NATIONAL RAILROAD ADJUSTMENT BOARD

THIRD DIVISION




PARTIES TO DISPUTE:



STATEMENT OF CLAIM: Claim of the General Committee of The Order of Railroad Telegraphers on the Southern Pacific Company, Pacific Lines, that Telegrapher C. E. Alvis be compensated under the provisions of Rule 10 of the agreement in effect for service performed at Lang, San Joaquin Division, March 14th to 30th, inclusive, 1938.


EMPLOYES' STATEMENT OF FACTS: On account of flood conditions as shown in EXHIBITS "G" to "O," inclusive, Telegrapher Alvis performed service as outlined in the Statement of Claim and as itemized in EXHIBIT "A."


In "EXHIBIT "G," we have underscored the points of trouble area pertinent to this claim.




The railroad crosses the Santa Clara River several times between Ravenna and Lang.


Both Lang and Ravenna are located at the point of the trouble area.

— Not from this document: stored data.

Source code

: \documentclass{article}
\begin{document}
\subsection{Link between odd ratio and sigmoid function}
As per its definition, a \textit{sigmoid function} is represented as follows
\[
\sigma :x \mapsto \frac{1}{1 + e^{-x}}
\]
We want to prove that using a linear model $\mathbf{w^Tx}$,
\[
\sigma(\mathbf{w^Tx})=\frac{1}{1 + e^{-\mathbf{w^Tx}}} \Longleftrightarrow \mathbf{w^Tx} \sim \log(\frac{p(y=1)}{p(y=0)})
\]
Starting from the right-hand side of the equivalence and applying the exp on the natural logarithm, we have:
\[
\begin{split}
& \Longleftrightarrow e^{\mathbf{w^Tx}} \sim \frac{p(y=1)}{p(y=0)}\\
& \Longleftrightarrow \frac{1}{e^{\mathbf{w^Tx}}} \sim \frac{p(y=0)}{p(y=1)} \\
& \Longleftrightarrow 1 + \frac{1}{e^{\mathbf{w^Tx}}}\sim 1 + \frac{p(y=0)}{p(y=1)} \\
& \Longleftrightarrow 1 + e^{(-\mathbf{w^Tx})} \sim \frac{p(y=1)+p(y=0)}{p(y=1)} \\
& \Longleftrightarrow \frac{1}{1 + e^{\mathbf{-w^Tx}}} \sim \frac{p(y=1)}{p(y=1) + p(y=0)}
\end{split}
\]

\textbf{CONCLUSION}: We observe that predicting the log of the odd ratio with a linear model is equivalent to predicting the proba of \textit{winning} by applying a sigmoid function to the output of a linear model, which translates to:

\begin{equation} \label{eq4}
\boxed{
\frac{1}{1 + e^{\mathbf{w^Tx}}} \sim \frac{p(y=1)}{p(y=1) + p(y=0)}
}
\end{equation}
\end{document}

We quote and comment upon some of the pertinent paragraphs in EXHIBITS "H" to "O," which are photo-offset reproductions from Southern Pacific Bulletin, Volume 22, Number 4 (see bottom of Exhibit "H").


EXHIBIT "H":

"Caliente and Tehachapi creeks rising rapidly . . slide starting in cut at Tunnel 12 near Marcel in Tehachapi mountain . . Tehachapi westbound main track washing out . . rains of cloudburst proportions falling . . signal line washed out between Ravenna and Lang . . gangs having difficulty in keeping debris away from bridges in Soledad Canyon; if water continues to rise cannot keep from losing bridges . . . all openings of Santa Clara River running full . . all wires down between Bakersfield and Los Angeles . . . two thousand feet of track at second crossing of Santa Clara River near Russ completely washed out; first crossing dangerous, liable to go tonight . . . 400 feet of track west side of Tunnel 17% hanging in mid-air .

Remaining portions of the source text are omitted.